*** Dataset records Section Begins ***

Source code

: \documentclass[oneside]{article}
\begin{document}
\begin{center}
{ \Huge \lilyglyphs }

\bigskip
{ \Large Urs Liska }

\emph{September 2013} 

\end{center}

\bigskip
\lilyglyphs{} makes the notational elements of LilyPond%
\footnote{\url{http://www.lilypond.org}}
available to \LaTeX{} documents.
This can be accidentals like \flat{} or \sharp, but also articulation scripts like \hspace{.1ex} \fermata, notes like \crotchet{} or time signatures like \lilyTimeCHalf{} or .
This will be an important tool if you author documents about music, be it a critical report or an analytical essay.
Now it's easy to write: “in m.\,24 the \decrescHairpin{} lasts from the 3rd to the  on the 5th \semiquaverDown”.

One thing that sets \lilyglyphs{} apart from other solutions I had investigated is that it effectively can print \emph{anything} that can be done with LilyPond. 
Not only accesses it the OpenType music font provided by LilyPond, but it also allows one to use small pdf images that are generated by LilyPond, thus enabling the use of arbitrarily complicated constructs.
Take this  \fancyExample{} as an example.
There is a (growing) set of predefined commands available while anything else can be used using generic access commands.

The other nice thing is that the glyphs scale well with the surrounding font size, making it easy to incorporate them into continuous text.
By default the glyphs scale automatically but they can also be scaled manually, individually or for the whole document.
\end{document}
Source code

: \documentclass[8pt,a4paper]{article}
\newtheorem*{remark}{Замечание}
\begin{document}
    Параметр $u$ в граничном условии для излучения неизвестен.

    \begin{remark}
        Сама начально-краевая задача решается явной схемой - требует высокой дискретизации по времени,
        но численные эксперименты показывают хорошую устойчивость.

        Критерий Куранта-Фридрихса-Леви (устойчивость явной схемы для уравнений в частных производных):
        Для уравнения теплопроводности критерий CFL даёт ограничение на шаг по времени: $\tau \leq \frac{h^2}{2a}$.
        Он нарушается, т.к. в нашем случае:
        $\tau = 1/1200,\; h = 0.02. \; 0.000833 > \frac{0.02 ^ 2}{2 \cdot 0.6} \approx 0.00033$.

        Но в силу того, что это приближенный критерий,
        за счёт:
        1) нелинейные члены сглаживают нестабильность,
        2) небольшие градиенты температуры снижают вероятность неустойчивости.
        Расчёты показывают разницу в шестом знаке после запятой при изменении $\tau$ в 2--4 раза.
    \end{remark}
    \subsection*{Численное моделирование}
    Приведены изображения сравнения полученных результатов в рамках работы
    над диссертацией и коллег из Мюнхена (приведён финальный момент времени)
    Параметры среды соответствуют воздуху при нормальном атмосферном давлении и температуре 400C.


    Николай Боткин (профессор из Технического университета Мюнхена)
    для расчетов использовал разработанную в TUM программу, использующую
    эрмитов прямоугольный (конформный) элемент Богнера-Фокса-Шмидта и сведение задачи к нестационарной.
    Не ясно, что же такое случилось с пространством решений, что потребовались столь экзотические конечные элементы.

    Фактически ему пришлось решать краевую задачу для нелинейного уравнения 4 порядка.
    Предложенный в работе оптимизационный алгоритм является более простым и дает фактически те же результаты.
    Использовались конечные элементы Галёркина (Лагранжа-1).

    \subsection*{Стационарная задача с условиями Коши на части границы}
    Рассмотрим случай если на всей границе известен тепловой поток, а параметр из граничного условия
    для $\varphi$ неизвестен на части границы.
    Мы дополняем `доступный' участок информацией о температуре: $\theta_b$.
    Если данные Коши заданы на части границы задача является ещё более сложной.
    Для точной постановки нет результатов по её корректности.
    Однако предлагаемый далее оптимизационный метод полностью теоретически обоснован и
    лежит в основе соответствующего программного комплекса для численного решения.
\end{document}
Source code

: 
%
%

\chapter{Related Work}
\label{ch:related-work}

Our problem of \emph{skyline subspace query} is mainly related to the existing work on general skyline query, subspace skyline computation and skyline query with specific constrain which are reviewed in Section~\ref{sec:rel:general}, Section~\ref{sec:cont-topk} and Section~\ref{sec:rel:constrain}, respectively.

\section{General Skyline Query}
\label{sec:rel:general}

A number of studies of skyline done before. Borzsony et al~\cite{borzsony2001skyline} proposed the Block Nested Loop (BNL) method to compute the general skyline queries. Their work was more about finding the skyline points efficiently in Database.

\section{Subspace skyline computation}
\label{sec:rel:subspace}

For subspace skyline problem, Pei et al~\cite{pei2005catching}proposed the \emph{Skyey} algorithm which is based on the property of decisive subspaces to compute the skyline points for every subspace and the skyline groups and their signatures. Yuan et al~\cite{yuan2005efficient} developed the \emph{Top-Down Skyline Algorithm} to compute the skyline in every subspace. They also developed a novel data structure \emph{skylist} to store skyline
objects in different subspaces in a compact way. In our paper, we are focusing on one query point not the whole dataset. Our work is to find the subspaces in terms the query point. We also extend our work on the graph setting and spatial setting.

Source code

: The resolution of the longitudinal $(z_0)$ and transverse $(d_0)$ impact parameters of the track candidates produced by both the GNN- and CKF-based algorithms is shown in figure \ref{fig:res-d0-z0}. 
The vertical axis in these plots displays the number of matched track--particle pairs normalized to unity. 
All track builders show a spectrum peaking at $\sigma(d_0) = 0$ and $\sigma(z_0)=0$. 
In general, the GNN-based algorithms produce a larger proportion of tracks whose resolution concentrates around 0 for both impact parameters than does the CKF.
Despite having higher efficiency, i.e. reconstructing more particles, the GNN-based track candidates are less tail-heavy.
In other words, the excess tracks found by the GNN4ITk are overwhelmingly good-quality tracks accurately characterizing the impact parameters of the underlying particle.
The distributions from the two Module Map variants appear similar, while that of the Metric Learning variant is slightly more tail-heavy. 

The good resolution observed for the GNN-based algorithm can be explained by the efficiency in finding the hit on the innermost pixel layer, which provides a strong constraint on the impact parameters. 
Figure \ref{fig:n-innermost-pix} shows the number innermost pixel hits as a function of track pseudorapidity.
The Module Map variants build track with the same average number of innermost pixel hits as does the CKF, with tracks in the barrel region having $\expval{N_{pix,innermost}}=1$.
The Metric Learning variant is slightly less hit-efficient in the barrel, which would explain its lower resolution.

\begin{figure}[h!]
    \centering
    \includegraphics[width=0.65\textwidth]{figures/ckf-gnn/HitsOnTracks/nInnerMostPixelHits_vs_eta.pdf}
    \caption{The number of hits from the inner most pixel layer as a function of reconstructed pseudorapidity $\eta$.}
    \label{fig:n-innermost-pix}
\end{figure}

*** Dataset records Section Ends ***

## Exercise prompt
All of the data above should be reproduced exactly, with nothing missing.

## Solution for this task
Source code

: \documentclass[oneside]{article}
\begin{document}
\begin{center}
{ \Huge \lilyglyphs }

\bigskip
{ \Large Urs Liska }

\emph{September 2013} 

\end{center}

\bigskip
\lilyglyphs{} makes the notational elements of LilyPond%
\footnote{\url{http://www.lilypond.org}}
available to \LaTeX{} documents.
This can be accidentals like \flat{} or \sharp, but also articulation scripts like \hspace{.1ex} \fermata, notes like \crotchet{} or time signatures like \lilyTimeCHalf{} or .
This will be an important tool if you author documents about music, be it a critical report or an analytical essay.
Now it's easy to write: “in m.\,24 the \decrescHairpin{} lasts from the 3rd to the  on the 5th \semiquaverDown”.

One thing that sets \lilyglyphs{} apart from other solutions I had investigated is that it effectively can print \emph{anything} that can be done with LilyPond. 
Not only accesses it the OpenType music font provided by LilyPond, but it also allows one to use small pdf images that are generated by LilyPond, thus enabling the use of arbitrarily complicated constructs.
Take this  \fancyExample{} as an example.
There is a (growing) set of predefined commands available while anything else can be used using generic access commands.

The other nice thing is that the glyphs scale well with the surrounding font size, making it easy to incorporate them into continuous text.
By default the glyphs scale automatically but they can also be scaled manually, individually or for the whole document.
\end{document}
Source code

: \documentclass[8pt,a4paper]{article}
\newtheorem*{remark}{Замечание}
\begin{document}
    Параметр $u$ в граничном условии для излучения неизвестен.

    \begin{remark}
        Сама начально-краевая задача решается явной схемой - требует высокой дискретизации по времени,
        но численные эксперименты показывают хорошую устойчивость.

        Критерий Куранта-Фридрихса-Леви (устойчивость явной схемы для уравнений в частных производных):
        Для уравнения теплопроводности критерий CFL даёт ограничение на шаг по времени: $\tau \leq \frac{h^2}{2a}$.
        Он нарушается, т.к. в нашем случае:
        $\tau = 1/1200,\; h = 0.02. \; 0.000833 > \frac{0.02 ^ 2}{2 \cdot 0.6} \approx 0.00033$.

        Но в силу того, что это приближенный критерий,
        за счёт:
        1) нелинейные члены сглаживают нестабильность,
        2) небольшие градиенты температуры снижают вероятность неустойчивости.
        Расчёты показывают разницу в шестом знаке после запятой при изменении $\tau$ в 2--4 раза.
    \end{remark}
    \subsection*{Численное моделирование}
    Приведены изображения сравнения полученных результатов в рамках работы
    над диссертацией и коллег из Мюнхена (приведён финальный момент времени)
    Параметры среды соответствуют воздуху при нормальном атмосферном давлении и температуре 400C.


    Николай Боткин (профессор из Технического университета Мюнхена)
    для расчетов использовал разработанную в TUM программу, использующую
    эрмитов прямоугольный (конформный) элемент Богнера-Фокса-Шмидта и сведение задачи к нестационарной.
    Не ясно, что же такое случилось с пространством решений, что потребовались столь экзотические конечные элементы.

    Фактически ему пришлось решать краевую задачу для нелинейного уравнения 4 порядка.
    Предложенный в работе оптимизационный алгоритм является более простым и дает фактически те же результаты.
    Использовались конечные элементы Галёркина (Лагранжа-1).

    \subsection*{Стационарная задача с условиями Коши на части границы}
    Рассмотрим случай если на всей границе известен тепловой поток, а параметр из граничного условия
    для $\varphi$ неизвестен на части границы.
    Мы дополняем `доступный' участок информацией о температуре: $\theta_b$.
    Если данные Коши заданы на части границы задача является ещё более сложной.
    Для точной постановки нет результатов по её корректности.
    Однако предлагаемый далее оптимизационный метод полностью теоретически обоснован и
    лежит в основе соответствующего программного комплекса для численного решения.
\end{document}
Source code

: 
%
%

\chapter{Related Work}
\label{ch:related-work}

Our problem of \emph{skyline subspace query} is mainly related to the existing work on general skyline query, subspace skyline computation and skyline query with specific constrain which are reviewed in Section~\ref{sec:rel:general}, Section~\ref{sec:cont-topk} and Section~\ref{sec:rel:constrain}, respectively.

\section{General Skyline Query}
\label{sec:rel:general}

A number of studies of skyline done before. Borzsony et al~\cite{borzsony2001skyline} proposed the Block Nested Loop (BNL) method to compute the general skyline queries. Their work was more about finding the skyline points efficiently in Database.

\section{Subspace skyline computation}
\label{sec:rel:subspace}

For subspace skyline problem, Pei et al~\cite{pei2005catching}proposed the \emph{Skyey} algorithm which is based on the property of decisive subspaces to compute the skyline points for every subspace and the skyline groups and their signatures. Yuan et al~\cite{yuan2005efficient} developed the \emph{Top-Down Skyline Algorithm} to compute the skyline in every subspace. They also developed a novel data structure \emph{skylist} to store skyline
objects in different subspaces in a compact way. In our paper, we are focusing on one query point not the whole dataset. Our work is to find the subspaces in terms the query point. We also extend our work on the graph setting and spatial setting.

Source code

: The resolution of the longitudinal $(z_0)$ and transverse $(d_0)$ impact parameters of the track candidates produced by both the GNN- and CKF-based algorithms is shown in figure \ref{fig:res-d0-z0}. 
The vertical axis in these plots displays the number of matched track--particle pairs normalized to unity. 
All track builders show a spectrum peaking at $\sigma(d_0) = 0$ and $\sigma(z_0)=0$. 
In general, the GNN-based algorithms produce a larger proportion of tracks whose resolution concentrates around 0 for both impact parameters than does the CKF.
Despite having higher efficiency, i.e. reconstructing more particles, the GNN-based track candidates are less tail-heavy.
In other words, the excess tracks found by the GNN4ITk are overwhelmingly good-quality tracks accurately characterizing the impact parameters of the underlying particle.
The distributions from the two Module Map variants appear similar, while that of the Metric Learning variant is slightly more tail-heavy. 

The good resolution observed for the GNN-based algorithm can be explained by the efficiency in finding the hit on the innermost pixel layer, which provides a strong constraint on the impact parameters. 
Figure \ref{fig:n-innermost-pix} shows the number innermost pixel hits as a function of track pseudorapidity.
The Module Map variants build track with the same average number of innermost pixel hits as does the CKF, with tracks in the barrel region having $\expval{N_{pix,innermost}}=1$.
The Metric Learning variant is slightly less hit-efficient in the barrel, which would explain its lower resolution.

\begin{figure}[h!]
    \centering
    \includegraphics[width=0.65\textwidth]{figures/ckf-gnn/HitsOnTracks/nInnerMostPixelHits_vs_eta.pdf}
    \caption{The number of hits from the inner most pixel layer as a function of reconstructed pseudorapidity $\eta$.}
    \label{fig:n-innermost-pix}
\end{figure}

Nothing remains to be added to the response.